=== Data for analysis ===

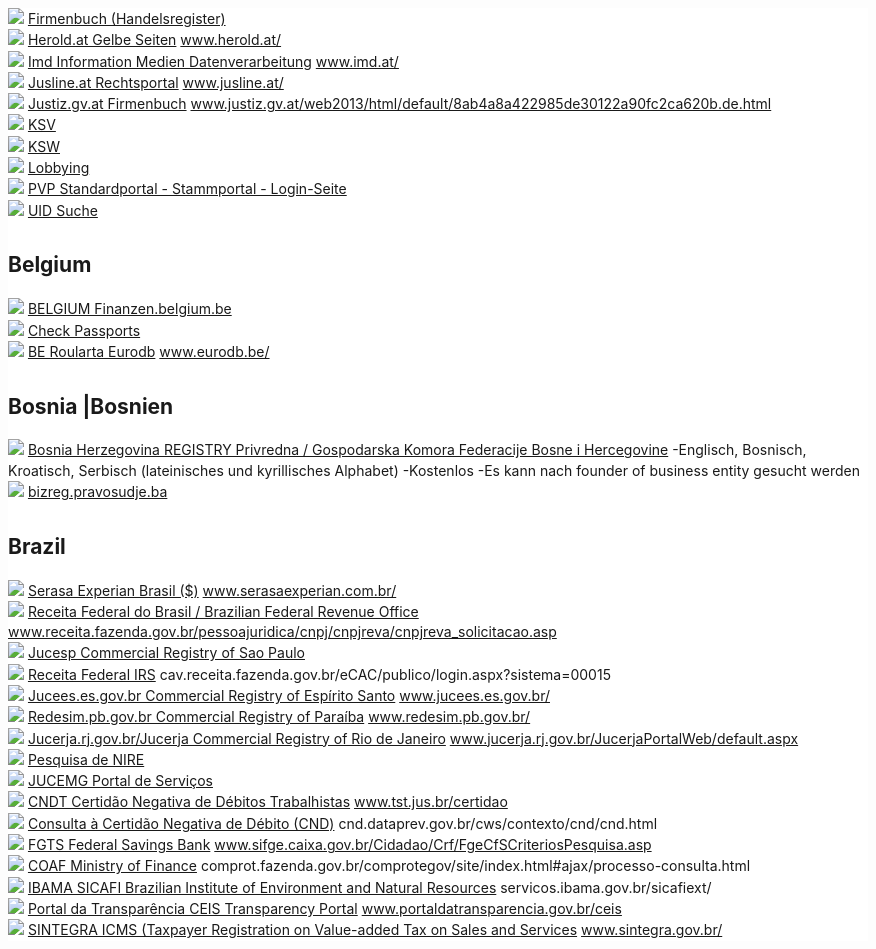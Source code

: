 <img src="https://f.start.me/firmenbuch.at" heigth="12" width="12"> [Firmenbuch (Handelsregister)](https://firmenbuch.at/) <br>
<img src="https://f.start.me/herold.at" heigth="12" width="12"> [Herold.at Gelbe Seiten](https://www.herold.at/) www.herold.at/<br>
<img src="https://f.start.me/imd.at" heigth="12" width="12"> [Imd Information Medien Datenverarbeitung](https://www.imd.at/) www.imd.at/<br>
<img src="https://f.start.me/jusline.at" heigth="12" width="12"> [Jusline.at Rechtsportal](https://www.jusline.at/) www.jusline.at/<br>
<img src="https://f.start.me/justiz.gv.at" heigth="12" width="12"> [Justiz.gv.at Firmenbuch](https://www.justiz.gv.at/web2013/html/default/8ab4a8a422985de30122a90fc2ca620b.de.html) www.justiz.gv.at/web2013/html/default/8ab4a8a422985de30122a90fc2ca620b.de.html<br>
<img src="https://f.start.me/myksv.at" heigth="12" width="12"> [KSV](https://www.myksv.at) <br>
<img src="https://f.start.me/portal.ksw.or.at" heigth="12" width="12"> [KSW](https://portal.ksw.or.at) <br>
<img src="https://f.start.me/lobbyreg.justiz.gv.at" heigth="12" width="12"> [Lobbying](http://lobbyreg.justiz.gv.at) <br>
<img src="https://f.start.me/bportal.zmr.register.gv.at" heigth="12" width="12"> [PVP Standardportal - Stammportal - Login-Seite](https://bportal.zmr.register.gv.at/at.gv.bmi.fnsweb-p/zmr/checked/Meldeauskunft) <br>
<img src="https://f.start.me/uid-suche.at" heigth="12" width="12"> [UID Suche](http://uid-suche.at/) <br>
## Belgium
<img src="https://f.start.me/finanzen.belgium.be" heigth="12" width="12"> [BELGIUM Finanzen.belgium.be](https://finanzen.belgium.be/de/E-services/registre-ubo) <br>
<img src="https://f.start.me/checkdoc.be" heigth="12" width="12"> [Check Passports](https://www.checkdoc.be) <br>
<img src="https://f.start.me/eurodb.be" heigth="12" width="12"> [BE Roularta Eurodb](http://www.eurodb.be/) www.eurodb.be/<br>
## Bosnia |Bosnien
<img src="https://f.start.me/kfbih.com" heigth="12" width="12"> [Bosnia Herzegovina REGISTRY Privredna / Gospodarska Komora Federacije Bosne i Hercegovine](http://www.kfbih.com/) -Englisch, Bosnisch, Kroatisch, Serbisch (lateinisches und kyrillisches Alphabet)
-Kostenlos
-Es kann nach founder of business entity gesucht werden<br>
<img src="https://f.start.me/bizreg.pravosudje.ba" heigth="12" width="12"> [bizreg.pravosudje.ba](https://bizreg.pravosudje.ba) <br>
## Brazil
<img src="https://f.start.me/serasaexperian.com.br" heigth="12" width="12"> [Serasa Experian Brasil ($)](https://www.serasaexperian.com.br/) www.serasaexperian.com.br/<br>
<img src="https://f.start.me/receita.fazenda.gov.br" heigth="12" width="12"> [Receita Federal do Brasil / Brazilian Federal Revenue Office](http://www.receita.fazenda.gov.br/pessoajuridica/cnpj/cnpjreva/cnpjreva_solicitacao.asp) www.receita.fazenda.gov.br/pessoajuridica/cnpj/cnpjreva/cnpjreva_solicitacao.asp<br>
<img src="https://f.start.me/institucional.jucesp.sp.gov.br" heigth="12" width="12"> [Jucesp Commercial Registry of Sao Paulo](http://www.institucional.jucesp.sp.gov.br/homepage.php) <br>
<img src="https://f.start.me/cav.receita.fazenda.gov.br" heigth="12" width="12"> [Receita Federal IRS](https://cav.receita.fazenda.gov.br/eCAC/publico/login.aspx?sistema=00015) cav.receita.fazenda.gov.br/eCAC/publico/login.aspx?sistema=00015<br>
<img src="https://f.start.me/jucees.es.gov.br" heigth="12" width="12"> [Jucees.es.gov.br Commercial Registry of Espírito Santo](https://www.jucees.es.gov.br/) www.jucees.es.gov.br/<br>
<img src="https://f.start.me/redesim.pb.gov.br" heigth="12" width="12"> [Redesim.pb.gov.br Commercial Registry of Paraíba](http://www.redesim.pb.gov.br/) www.redesim.pb.gov.br/<br>
<img src="https://f.start.me/jucerja.rj.gov.br" heigth="12" width="12"> [Jucerja.rj.gov.br/Jucerja Commercial Registry of Rio de Janeiro](https://www.jucerja.rj.gov.br/JucerjaPortalWeb/default.aspx) www.jucerja.rj.gov.br/JucerjaPortalWeb/default.aspx<br>
<img src="https://f.start.me/juntacomercial.pr.gov.br" heigth="12" width="12"> [Pesquisa de NIRE](http://www.juntacomercial.pr.gov.br/modules/conteudo/conteudo.php?conteudo=240) <br>
<img src="https://f.start.me/portalservicos.jucemg.mg.gov.br" heigth="12" width="12"> [JUCEMG Portal de Serviços](http://portalservicos.jucemg.mg.gov.br/Portal/login.jsp?josso_back_to=http://portalservicos.jucemg.mg.gov.br/Portal/josso_security_check) <br>
<img src="https://f.start.me/tst.jus.br" heigth="12" width="12"> [CNDT Certidão Negativa de Débitos Trabalhistas](http://www.tst.jus.br/certidao) www.tst.jus.br/certidao<br>
<img src="https://f.start.me/cnd.dataprev.gov.br" heigth="12" width="12"> [Consulta à Certidão Negativa de Débito (CND)](http://cnd.dataprev.gov.br/cws/contexto/cnd/cnd.html) cnd.dataprev.gov.br/cws/contexto/cnd/cnd.html<br>
<img src="https://f.start.me/sifge.caixa.gov.br" heigth="12" width="12"> [FGTS  Federal Savings Bank](https://www.sifge.caixa.gov.br/Cidadao/Crf/FgeCfSCriteriosPesquisa.asp) www.sifge.caixa.gov.br/Cidadao/Crf/FgeCfSCriteriosPesquisa.asp<br>
<img src="https://f.start.me/comprot.fazenda.gov.br" heigth="12" width="12"> [COAF Ministry of Finance](https://comprot.fazenda.gov.br/comprotegov/site/index.html#ajax/processo-consulta.html) comprot.fazenda.gov.br/comprotegov/site/index.html#ajax/processo-consulta.html<br>
<img src="https://f.start.me/servicos.ibama.gov.br" heigth="12" width="12"> [IBAMA SICAFI  Brazilian Institute of Environment and Natural Resources](https://servicos.ibama.gov.br/sicafiext/) servicos.ibama.gov.br/sicafiext/<br>
<img src="https://f.start.me/portaldatransparencia.gov.br" heigth="12" width="12"> [Portal da Transparência CEIS Transparency Portal](http://www.portaldatransparencia.gov.br/) www.portaldatransparencia.gov.br/ceis<br>
<img src="https://f.start.me/sintegra.gov.br" heigth="12" width="12"> [SINTEGRA ICMS (Taxpayer  Registration on Value-added Tax on Sales and Services](http://www.sintegra.gov.br/) www.sintegra.gov.br/<br>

===

### What the task asks
Taking every line of the records above into account, tally those that contain "Bosnia" and give only the total.

### Task answer
2